• Ricardo Herrera Alarcón

Américo Reyes: “La escritura me ha salvado en más de un sentido”

Por Ricardo Herrera Alarcón


Américo Reyes Vera (Curicó, 1960). Fue finalista del Premio Municipal de Literatura de Santiago el año 2016, con su libro El Confesionario, y con Black Waters City obtuvo el Premio Mejores Obras Literarias 2019, del Ministerio de las Culturas, las Artes y el Patrimonio, Obras Editadas, Poesía.

Es autor, además, de Los poemas plumaveral (Curicó, 1992), Boleros son boleros (Santiago, 1995), El centinela y su cántaro (Curicó, 2010), Que los cuerpos cumplan su destino (Santiago, 2012), El flautista (Valparaíso, 2017) y Canto en el canto (Curicó, 2021).

En su particular obra, Reyes oscila entre el intimismo de su poesía presente en El Flautista y el lenguaje de una experiencia múltiple que habla por boca de personajes disímiles, a los que hace compartir sus estados de confesión o los territorios ficticios de la provincia de Aguas Negras. En la siguiente entrevista, Américo nos habla de los procesos de creación de algunos de sus libros emblemáticos, así como también de la necesaria soledad y el aislamiento que requiere su escritura.

He aquí la voz de un poeta que ha construido una obra importante e ineludible para entender el panorama poético actual de nuestro país.


Américo, en primer lugar te queremos preguntar qué elementos son más importantes en tu poesía: ¿literatura, experiencia vital, cine, música, pintura, otros?
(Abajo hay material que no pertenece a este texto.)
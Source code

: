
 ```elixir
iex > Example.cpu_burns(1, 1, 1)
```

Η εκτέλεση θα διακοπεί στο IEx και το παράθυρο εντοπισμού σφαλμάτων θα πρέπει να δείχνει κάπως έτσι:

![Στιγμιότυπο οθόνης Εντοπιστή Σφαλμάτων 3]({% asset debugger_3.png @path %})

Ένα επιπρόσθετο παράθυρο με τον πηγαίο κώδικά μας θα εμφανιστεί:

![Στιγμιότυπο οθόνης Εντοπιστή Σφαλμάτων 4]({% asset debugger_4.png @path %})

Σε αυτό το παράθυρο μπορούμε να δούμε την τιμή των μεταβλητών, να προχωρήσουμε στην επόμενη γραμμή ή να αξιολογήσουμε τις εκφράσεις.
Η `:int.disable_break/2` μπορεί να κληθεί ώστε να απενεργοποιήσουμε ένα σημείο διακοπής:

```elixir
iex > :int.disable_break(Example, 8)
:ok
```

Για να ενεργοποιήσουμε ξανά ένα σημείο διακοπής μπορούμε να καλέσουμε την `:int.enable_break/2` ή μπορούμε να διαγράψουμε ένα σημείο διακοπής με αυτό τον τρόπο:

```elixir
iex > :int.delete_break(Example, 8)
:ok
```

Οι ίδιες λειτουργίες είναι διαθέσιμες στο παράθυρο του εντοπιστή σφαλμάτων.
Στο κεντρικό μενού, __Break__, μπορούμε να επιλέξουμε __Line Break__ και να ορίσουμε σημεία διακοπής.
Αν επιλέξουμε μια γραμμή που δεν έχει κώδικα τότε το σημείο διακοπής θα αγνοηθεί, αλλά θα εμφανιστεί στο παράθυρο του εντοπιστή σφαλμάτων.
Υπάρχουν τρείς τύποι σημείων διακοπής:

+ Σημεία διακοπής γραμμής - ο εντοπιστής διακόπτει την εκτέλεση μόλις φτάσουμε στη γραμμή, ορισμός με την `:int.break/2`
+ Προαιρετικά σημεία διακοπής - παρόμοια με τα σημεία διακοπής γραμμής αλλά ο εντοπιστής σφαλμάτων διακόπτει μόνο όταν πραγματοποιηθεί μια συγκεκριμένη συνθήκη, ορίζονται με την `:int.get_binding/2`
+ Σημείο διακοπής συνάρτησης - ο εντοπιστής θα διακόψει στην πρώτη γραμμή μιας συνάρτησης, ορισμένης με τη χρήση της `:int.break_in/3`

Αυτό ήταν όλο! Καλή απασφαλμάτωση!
Yo diría que la experiencia vital es la que va marcando las pautas de la creación, es decir, lo que el poeta vive en el día a día, su intimidad y también la relación con su entorno, aunque está claro que la literatura, el cine, la música, la pintura, etc. son parte de los nutrientes que conforman una obra artística. A mí en lo personal me interesa una poesía conectada con los conflictos humanos permanentes, aunque estoy consciente de que no puede haber poesía sin soledad y poniéndome un poco cursi diría que la soledad es la que moldea el alma del poeta... Es así como cada vez que puedo me arranco al río de mi ciudad con un buen merlot y es en ese lugar silvestre, abandonado charcha si se quiere—, donde puedo conectarme conmigo mismo, darle rienda suelta a mis fantasías, ahí soy completamente libre, nadie me webea; he escrito muchos de mis poemas sentado en una roca, he despotricado contra esto y aquello... Entonces yo podría decir que esa es una experiencia vital para mí, no concibo mi vida sin esos arranques, quizás es un poco un concepto de rebeldía, no podría asegurarlo, pero es en esencia mi forma de ser feliz, de disfrutar. La escritura me ha salvado en más de un sentido.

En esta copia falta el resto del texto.